The branch with catdraw is the fall through when neither logreg nor rbinom imputations are needed.
The imputations needed ultimately derive from the positional arguments to

method=c("","","norm","norm"))

in the arguments to smcfcs
8. In my example, the first two positional arguments are "" because they represent the model terms; the second are norm because I wanted to test imputation of continuous data.
9. The continuous data had to travel through the same path as any other arguments that could be given if a larger data frame than the subset of lungs that I used.
11. c("V1","V2","V3") were specified as norm.
12. That would seem to assume that the non-NA distribution of those vectors is normal. If they are not, they would be passed through by catpath to trip by rmultnorm.
13. The method that is not norm, mlogit for fac, may also produce a vector of probabilities that includes NA which would cause the same problems.
14. Because lung with two norm methods did not throw the error, the data in the variables I selected must not produce NA in the arguments passed to catdraw.
15. ∴ If we added an mlogit variable to the subset of lung we could test for the presence of NA.
16. If NA is not present, the rmultnorm error will not occur.
17. That means your reprex fac variable is the root cause.

Does that make sense?

Beryl1 · December 27, 2019, 10:12pm

Hi, @technocrat,

It makes a lot of sense.
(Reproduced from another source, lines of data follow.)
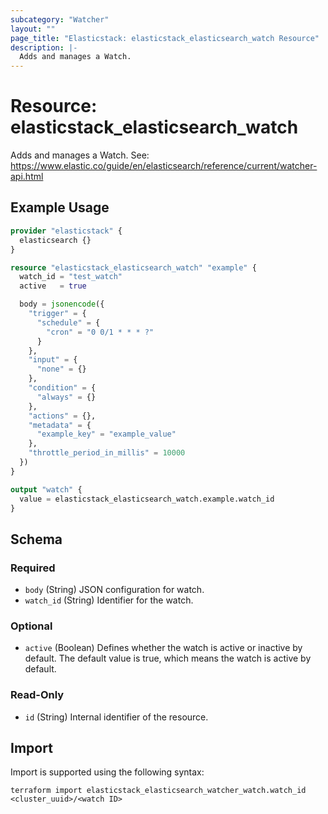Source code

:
 ```yaml
---
subcategory: "Watcher"
layout: ""
page_title: "Elasticstack: elasticstack_elasticsearch_watch Resource"
description: |-
  Adds and manages a Watch.
---
```


# Resource: elasticstack_elasticsearch_watch

Adds and manages a Watch. See: https://www.elastic.co/guide/en/elasticsearch/reference/current/watcher-api.html

## Example Usage

```terraform
provider "elasticstack" {
  elasticsearch {}
}

resource "elasticstack_elasticsearch_watch" "example" {
  watch_id = "test_watch"
  active   = true

  body = jsonencode({
    "trigger" = {
      "schedule" = {
        "cron" = "0 0/1 * * * ?"
      }
    },
    "input" = {
      "none" = {}
    },
    "condition" = {
      "always" = {}
    },
    "actions" = {},
    "metadata" = {
      "example_key" = "example_value"
    },
    "throttle_period_in_millis" = 10000
  })
}

output "watch" {
  value = elasticstack_elasticsearch_watch.example.watch_id
}
```

<!-- schema generated by tfplugindocs -->
## Schema

### Required

- `body` (String) JSON configuration for watch.
- `watch_id` (String) Identifier for the watch.

### Optional

- `active` (Boolean) Defines whether the watch is active or inactive by default. The default value is true, which means the watch is active by default.

### Read-Only

- `id` (String) Internal identifier of the resource.

## Import

Import is supported using the following syntax:

```shell
terraform import elasticstack_elasticsearch_watcher_watch.watch_id <cluster_uuid>/<watch ID>
```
Looks like the problem is with the factor variables. But for the survival::lung data, I have made a bit of changes in your example. I have added one more variable (factor) to d2 and it seems to be working. So I don't quit understand why it doesn't work with my example and the actual data that i'm working on.

# simplified to test with actual data quantitative variables
suppressPackageStartupMessages(library(dplyr)) 
library(survival)
library(reprex)
library(simsurv)
library(smcfcs)

# substitute lung data set from survival package
data <- lung
# reduce to simpler form
d2 <- data %>% dplyr::select(time,status,meal.cal,wt.loss,ph.ecog)
d2$ph.ecog<-as.factor(d2$ph.ecog)

# impute the data
mi=smcfcs(originaldata=d2,smtype="coxph",smformula="Surv(time,status) ~  meal.cal + wt.loss+ph.ecog", method=c("","","norm","norm","mlogit"))
#> [1] "Outcome variable(s): time,status"
#> [1] "Passive variables: "
#> [1] "Partially obs. variables: meal.cal,wt.loss,ph.ecog"
#> [1] "Fully obs. substantive model variables: "
#> [1] "Imputation  1"
#> [1] "Imputing:  meal.cal  using  wt.loss,ph.ecog  plus outcome"
#> [1] "Imputing:  wt.loss  using  meal.cal,ph.ecog  plus outcome"
#> [1] "Imputing:  ph.ecog  using  meal.cal,wt.loss  plus outcome"
#> [1] "Imputation  2"
#> [1] "Imputation  3"
#> [1] "Imputation  4"
#> [1] "Imputation  5"
#> Warning in smcfcs.core(originaldata, smtype, smformula, method,
#> predictorMatrix, : Rejection sampling failed 294 times (across all
#> variables, iterations, and imputations). You may want to increase the
#> rejection sampling limit.

^{Created on 2019-12-27 by the reprex package (v0.3.0)}

technocrat · December 28, 2019, 1:43am

Sounds like progress. It's a valuable discovery that ph.ecog, a factor, works with method mlogit. So, the question is why the code that produces a vector of probabilities should include one or more NAs.

I thought at first it might be because the original data was to small, so I tried increasing nrow to 100, from 10, but no difference.

The next possibility that occurs to me is that perhaps there were two few factors. Your lungs adaptation, however, I think also had only three factors?

What's left, I wonder, may be that the factors are random. Could you test that on your data?

Beryl1 · December 28, 2019, 2:01am

Thank you @technocrat for your help. for my data, I have three factor variables each with at least three levels. How do you mean the factors are random? and how can i test that? If they are random, what should I do with them?

technocrat · December 28, 2019, 5:11am

Now the mystery is how your factor distributions differ from those you constructed for lung. I'm still trying to figure out what accounts for the difference. I'm now quite a bit further over my head than when we started.

system · January 18, 2020, 5:11am

This topic was automatically closed 21 days after the last reply. New replies are no longer allowed.